Sharenting: uma palavra nova para uma triste prática antiga.

A melhor coisa da educação é estar sempre aprendendo. Muito recentemente aprendi uma nova palavra, naquele mesmo esquema de síndrome colonialista que ainda cultivamos, o de usar outra língua para uma prática em português: sharenting. Para virgens linguísticos como eu, trata-se da famigerada atividade dos pais abusarem da imagem de seus pimpolhos nas redes sociais. Embora o termo seja novo, a prática é antiga, mas potencializada pelo alcance da internet e dos aplicativos de compartilhamento. Em todos os casos, é uma mistura de ignorância do mal, desespero pela relevância, um tanto de sem noção, uma sociedade consumista sem preocupações com direitos humanos que também têm os jovens (independentes da vontade dos responsáveis).

Devo a aprendizagem ao convite da Comissão de Mulheres da Câmara de Vereadores de Belo Horizonte para participar de uma audiência pública sobre o tema (aqui o link para quem quiser ver todo o evento, com vários especialistas). Aprendi que o termo é uma corruptela derivada de share (compartilhar em inglêscom parenting (que tem a ver com parentesco). Corruptela por que não me parece terem em suas origens a ideia da exposição excessiva entre prerrogativas parentais. A temática ganhou mais notoriedade por conta de caso da filha influencer com dois milhões seguidores que a mãe cancelou as contas e, assim, ela é que virou uma celebridade (será que só eu vi a ironia?).

Bom, mas o que importa é que, de fato, a coisa parece que está perdendo a noção (o que não é exatamente algo incomum nestes tempos). Pois bem, sabemos (embora nos enganemos) que não é uma prática nova: desde a festa de 15 anos da exibição da ‘nova mulher’ à sociedade, costume medieval ligado à menstruação, como mais recentemente vestir de Xuxa e Angélica com sainha assanhada, e, o cúmulo, ficarem orgulhosos de colocar a criança em uma nada ingênua dancinha na boca da garrafa.

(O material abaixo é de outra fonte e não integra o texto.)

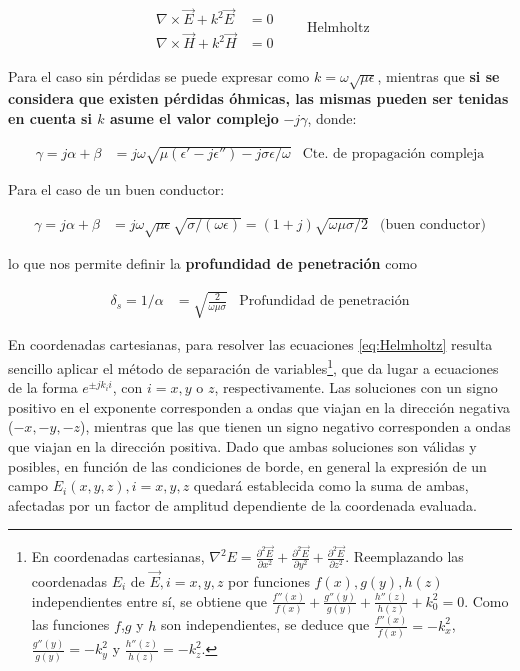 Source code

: \begin{equation}
	\label{eq:Helmholtz}
	\begin{aligned}
		\nabla \times \vec{E} + k^2 \vec{E} &= 0  \\
		\nabla \times \vec{H} + k^2 \vec{H}& = 0 
	\end{aligned}
	\qquad \text{Helmholtz}
\end{equation}

Para el caso sin pérdidas se puede expresar como $k = \omega \sqrt{\mu \epsilon}$, mientras que \textbf{si se considera que existen pérdidas óhmicas, las mismas pueden ser tenidas en cuenta si $k$ asume el valor complejo} $-j\gamma$, donde:

\begin{align}
\label{eq:constante-propagacion-compleja}
\gamma = j\alpha + \beta &= j\omega \sqrt{\mu (\epsilon'-j\epsilon'') - j \sigma \epsilon/\omega} & \text{Cte. de propagación compleja}
\end{align}

Para el caso de un buen conductor:

\begin{align}
\gamma = j\alpha + \beta &= j \omega \sqrt{\mu \epsilon} \sqrt{\sigma/(\omega \epsilon)} = (1+j) \sqrt{\omega \mu \sigma/2} & \text{(buen conductor)}
\end{align}

lo que nos permite definir la \textbf{profundidad de penetración} como 

\begin{align}
\delta_s = 1/\alpha &= \sqrt{\frac{2}{\omega \mu \sigma}} & \text{Profundidad de penetración}
\end{align}

En coordenadas cartesianas, para resolver las ecuaciones \ref{eq:Helmholtz} resulta sencillo aplicar el método de separación de variables\footnote{En coordenadas cartesianas, $\nabla^2 E = \frac{\partial^2 \vec{E}}{\partial x^2} + \frac{\partial^2 \vec{E}}{\partial y^2} + \frac{\partial^2 \vec{E}}{\partial z^2}$. Reemplazando las coordenadas $E_i$ de $\vec{E}, i=x,y,z$ por funciones $f(x),g(y),h(z)$ independientes entre sí, se obtiene que $\frac{f''(x)}{f(x)} + \frac{g''(y)}{g(y)} + \frac{h''(z)}{h(z)} + k_0^2 = 0$. Como las funciones $f$,$g$ y $h$ son independientes, se deduce que $\frac{f''(x)}{f(x)} = -k_x^2$, $\frac{g''(y)}{g(y)} = -k_y^2$ y $\frac{h''(z)}{h(z)} = -k_z^2$.}, que da lugar a ecuaciones de la forma $e^{\pm j k_i i}$, con $i = x, y$ o $z$, respectivamente. Las soluciones con un signo positivo en el exponente corresponden a ondas que viajan en la dirección negativa ($-x, -y, -z$), mientras que las que tienen un signo negativo corresponden a ondas que viajan en la dirección positiva. Dado que ambas soluciones son válidas y posibles, en función de las condiciones de borde, en general la expresión de un campo $E_i (x, y, z), i=x,y,z$ quedará establecida como la suma de ambas, afectadas por un factor de amplitud dependiente de la coordenada evaluada.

Com os homens, nada muito diferente: o orgulho de contar no churrasco que o filho já dirige sem habilitação e que já o levou para a zona, a versão contemporânea de mandar o garoto caçar sozinho na floresta.

Dá continuidade a uma prática social de adultizar a criança, um pouco para se livrar do peso, mas também atendendo uma sociedade de consumo que precisa de adultos para comprar e se vender. E uma pitada de código embutido de nossos tempos pré-industriais: nada a ver com livrar os jovens dos riscos inerentes à sua maturidade, mas certamente não vivemos mais na savana e nos campos, onde as carências e a pouca expectativa de vida obrigava a Humanidade a pular a adolescência. Acredito que podemos ajudá-los sem já arrumar marido quando a garota menstrua ou uma dar um pileque porque o garoto tem barba.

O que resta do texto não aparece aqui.